|By Hovhannes Avoyan||
|April 9, 2012 07:00 AM EDT||
It is our goal at Monitis to make the lives of web developers and system administrators easy. We have reviewed the 5 leading hosted hadoop-based applications and given a short analysis of them in this post to help guide you in finding a solution that best suits your needs.
The article covers: Amazon Elastic MapReduce; Cloud Era CDH; InfoSphere BigInsights; MapR M3 and M5 and Hortonworks Data Platform.
Amazon Elastic MapReduce (http://aws.amazon.com/elasticmapreduce/)

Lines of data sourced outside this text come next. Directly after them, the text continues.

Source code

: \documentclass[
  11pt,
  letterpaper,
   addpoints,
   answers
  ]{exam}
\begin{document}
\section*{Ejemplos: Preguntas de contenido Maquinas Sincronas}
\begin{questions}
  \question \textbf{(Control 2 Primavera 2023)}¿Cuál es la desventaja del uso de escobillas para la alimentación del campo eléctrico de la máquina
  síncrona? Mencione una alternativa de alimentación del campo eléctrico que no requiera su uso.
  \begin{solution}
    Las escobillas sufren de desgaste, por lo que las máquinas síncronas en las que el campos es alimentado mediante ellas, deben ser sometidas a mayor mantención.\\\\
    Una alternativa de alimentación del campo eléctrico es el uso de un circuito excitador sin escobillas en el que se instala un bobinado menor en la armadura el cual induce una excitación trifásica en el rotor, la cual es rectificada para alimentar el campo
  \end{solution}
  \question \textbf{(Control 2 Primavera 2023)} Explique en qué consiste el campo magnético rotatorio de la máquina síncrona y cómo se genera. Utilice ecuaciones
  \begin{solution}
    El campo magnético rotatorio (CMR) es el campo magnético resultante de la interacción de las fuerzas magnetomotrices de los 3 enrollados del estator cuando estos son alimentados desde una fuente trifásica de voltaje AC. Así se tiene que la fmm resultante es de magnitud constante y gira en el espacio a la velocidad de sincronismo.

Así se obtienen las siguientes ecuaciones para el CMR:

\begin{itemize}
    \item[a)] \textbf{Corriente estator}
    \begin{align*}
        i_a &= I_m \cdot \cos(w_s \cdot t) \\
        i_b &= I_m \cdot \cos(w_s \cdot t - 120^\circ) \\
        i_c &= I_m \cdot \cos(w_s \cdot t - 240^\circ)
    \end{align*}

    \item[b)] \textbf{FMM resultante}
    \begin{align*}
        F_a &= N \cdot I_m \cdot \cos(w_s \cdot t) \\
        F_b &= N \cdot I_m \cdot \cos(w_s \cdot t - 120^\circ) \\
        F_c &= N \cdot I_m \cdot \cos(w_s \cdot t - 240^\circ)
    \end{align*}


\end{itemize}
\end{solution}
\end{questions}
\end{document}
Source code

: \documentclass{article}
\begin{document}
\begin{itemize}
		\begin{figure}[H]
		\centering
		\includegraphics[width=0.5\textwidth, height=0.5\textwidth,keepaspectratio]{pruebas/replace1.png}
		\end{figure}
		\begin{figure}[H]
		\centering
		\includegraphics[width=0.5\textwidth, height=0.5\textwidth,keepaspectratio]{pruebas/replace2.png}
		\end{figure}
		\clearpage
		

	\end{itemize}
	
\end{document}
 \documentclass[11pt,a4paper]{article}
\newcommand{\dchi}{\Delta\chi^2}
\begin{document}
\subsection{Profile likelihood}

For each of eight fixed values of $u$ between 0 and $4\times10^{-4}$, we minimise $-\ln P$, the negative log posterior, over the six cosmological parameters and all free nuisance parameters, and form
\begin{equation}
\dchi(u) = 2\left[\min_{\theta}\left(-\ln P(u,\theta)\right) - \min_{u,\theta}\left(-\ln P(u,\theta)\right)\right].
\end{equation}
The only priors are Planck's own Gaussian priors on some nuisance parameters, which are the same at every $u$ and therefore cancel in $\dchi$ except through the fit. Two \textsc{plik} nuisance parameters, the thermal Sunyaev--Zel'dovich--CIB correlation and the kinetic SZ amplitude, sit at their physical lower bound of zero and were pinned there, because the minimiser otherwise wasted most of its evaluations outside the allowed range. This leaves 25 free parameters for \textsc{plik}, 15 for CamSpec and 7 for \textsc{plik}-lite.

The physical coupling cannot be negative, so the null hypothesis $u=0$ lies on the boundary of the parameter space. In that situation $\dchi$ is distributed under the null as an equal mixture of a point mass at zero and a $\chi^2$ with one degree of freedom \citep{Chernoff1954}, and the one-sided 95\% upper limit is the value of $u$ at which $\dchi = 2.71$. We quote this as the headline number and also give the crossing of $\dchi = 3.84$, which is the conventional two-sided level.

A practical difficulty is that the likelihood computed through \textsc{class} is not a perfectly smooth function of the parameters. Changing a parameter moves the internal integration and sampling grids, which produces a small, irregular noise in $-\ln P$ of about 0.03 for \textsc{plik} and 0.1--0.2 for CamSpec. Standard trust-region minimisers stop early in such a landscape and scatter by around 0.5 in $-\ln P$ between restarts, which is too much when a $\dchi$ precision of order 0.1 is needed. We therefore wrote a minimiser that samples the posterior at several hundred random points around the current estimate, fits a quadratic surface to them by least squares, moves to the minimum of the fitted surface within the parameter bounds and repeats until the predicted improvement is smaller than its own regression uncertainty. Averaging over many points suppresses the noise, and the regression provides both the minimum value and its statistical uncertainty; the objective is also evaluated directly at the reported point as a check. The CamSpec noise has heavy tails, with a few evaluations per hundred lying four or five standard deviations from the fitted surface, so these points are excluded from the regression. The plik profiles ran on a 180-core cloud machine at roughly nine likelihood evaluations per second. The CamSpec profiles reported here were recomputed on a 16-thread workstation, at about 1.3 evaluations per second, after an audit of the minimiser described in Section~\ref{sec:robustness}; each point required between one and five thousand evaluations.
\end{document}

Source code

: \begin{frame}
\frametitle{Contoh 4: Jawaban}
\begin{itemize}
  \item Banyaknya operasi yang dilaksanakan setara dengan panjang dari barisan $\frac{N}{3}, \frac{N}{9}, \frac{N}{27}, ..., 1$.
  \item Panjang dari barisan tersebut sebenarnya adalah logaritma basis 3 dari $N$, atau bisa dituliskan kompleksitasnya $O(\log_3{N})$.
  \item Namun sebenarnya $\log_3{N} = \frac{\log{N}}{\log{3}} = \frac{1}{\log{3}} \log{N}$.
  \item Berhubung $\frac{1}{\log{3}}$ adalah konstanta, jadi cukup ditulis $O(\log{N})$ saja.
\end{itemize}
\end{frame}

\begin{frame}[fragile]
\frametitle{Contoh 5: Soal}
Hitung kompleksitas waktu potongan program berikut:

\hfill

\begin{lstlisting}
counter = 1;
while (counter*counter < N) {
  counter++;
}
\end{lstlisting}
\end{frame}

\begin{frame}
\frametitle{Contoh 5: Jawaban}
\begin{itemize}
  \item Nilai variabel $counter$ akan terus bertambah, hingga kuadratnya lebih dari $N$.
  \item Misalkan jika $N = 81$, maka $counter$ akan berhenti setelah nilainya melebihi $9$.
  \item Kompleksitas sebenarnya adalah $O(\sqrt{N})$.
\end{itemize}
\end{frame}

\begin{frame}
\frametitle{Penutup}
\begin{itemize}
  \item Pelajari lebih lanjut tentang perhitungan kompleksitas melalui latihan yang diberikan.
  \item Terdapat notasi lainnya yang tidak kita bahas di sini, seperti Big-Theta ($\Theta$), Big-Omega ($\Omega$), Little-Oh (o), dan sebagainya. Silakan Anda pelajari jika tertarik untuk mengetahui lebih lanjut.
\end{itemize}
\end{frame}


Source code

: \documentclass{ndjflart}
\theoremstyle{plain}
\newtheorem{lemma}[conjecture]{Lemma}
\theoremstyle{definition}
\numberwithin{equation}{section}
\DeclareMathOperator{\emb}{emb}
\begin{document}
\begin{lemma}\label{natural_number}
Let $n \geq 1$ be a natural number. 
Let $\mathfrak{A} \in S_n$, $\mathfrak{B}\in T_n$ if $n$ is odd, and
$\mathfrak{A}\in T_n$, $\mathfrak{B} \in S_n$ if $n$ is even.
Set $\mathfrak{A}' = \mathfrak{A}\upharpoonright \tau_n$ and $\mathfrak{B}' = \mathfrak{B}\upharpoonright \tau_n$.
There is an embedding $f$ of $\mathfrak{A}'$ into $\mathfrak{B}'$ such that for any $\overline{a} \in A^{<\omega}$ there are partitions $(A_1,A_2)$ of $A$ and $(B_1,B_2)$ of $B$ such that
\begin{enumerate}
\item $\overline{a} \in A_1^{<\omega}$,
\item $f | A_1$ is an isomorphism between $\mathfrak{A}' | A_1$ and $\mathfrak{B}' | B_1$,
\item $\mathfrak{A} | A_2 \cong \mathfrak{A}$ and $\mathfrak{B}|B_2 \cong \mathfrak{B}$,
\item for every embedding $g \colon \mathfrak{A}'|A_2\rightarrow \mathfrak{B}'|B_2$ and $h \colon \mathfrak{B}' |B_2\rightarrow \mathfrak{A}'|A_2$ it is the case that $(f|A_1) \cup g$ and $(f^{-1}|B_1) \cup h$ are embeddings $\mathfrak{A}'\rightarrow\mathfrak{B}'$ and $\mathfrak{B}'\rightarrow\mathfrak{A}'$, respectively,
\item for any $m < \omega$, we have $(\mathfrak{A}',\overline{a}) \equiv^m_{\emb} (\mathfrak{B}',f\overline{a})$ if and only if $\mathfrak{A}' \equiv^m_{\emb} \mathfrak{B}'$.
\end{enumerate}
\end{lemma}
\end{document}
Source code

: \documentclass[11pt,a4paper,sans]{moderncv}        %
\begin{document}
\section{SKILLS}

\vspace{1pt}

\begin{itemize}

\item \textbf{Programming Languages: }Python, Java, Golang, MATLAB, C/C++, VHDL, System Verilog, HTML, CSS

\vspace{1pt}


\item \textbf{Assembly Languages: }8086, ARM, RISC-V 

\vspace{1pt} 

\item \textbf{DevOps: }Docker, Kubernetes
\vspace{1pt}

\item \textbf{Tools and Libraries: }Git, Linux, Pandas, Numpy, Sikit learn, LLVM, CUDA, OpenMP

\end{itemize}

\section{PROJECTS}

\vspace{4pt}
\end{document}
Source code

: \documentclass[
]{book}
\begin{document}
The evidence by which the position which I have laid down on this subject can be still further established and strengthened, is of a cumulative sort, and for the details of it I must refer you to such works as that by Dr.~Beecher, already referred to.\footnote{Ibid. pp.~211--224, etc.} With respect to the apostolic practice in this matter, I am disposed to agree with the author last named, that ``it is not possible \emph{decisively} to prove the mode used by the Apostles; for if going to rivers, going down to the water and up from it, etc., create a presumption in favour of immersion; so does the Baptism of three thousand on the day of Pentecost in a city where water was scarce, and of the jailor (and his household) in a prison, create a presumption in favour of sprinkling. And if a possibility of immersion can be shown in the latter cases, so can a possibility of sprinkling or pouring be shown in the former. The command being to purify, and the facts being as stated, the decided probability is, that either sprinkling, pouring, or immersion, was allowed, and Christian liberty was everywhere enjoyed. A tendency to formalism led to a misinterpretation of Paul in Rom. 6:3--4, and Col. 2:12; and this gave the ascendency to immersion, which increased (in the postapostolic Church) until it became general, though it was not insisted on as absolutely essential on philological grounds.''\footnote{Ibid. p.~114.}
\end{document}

Introduced by Amazon in 2009, Elastic MapReduce automates the process of various Hadoop cluster processes and transfers between Amazon’s EC2 and S3 products. For a minimal fee, Amazon will provide its clients with the ability to launch a preconfigured Hadoop cluster to run a client’s MapReduce Program.
- Very easy to setup a job flow
- There’s an enormous amount of documentation available to help new users
- Example applications are provided, giving an option to test drive the application before putting it to use.
- Entire application system can be powered by a command line interface, compared to a web-based management console.
- Ability to conduct several jobs simultaneously and parallel.
- No hardware is needed and costs can be very limited, which is great for small businesses seeking to be more cost efficient.
- Need an account with Amazon Web Services (AWS)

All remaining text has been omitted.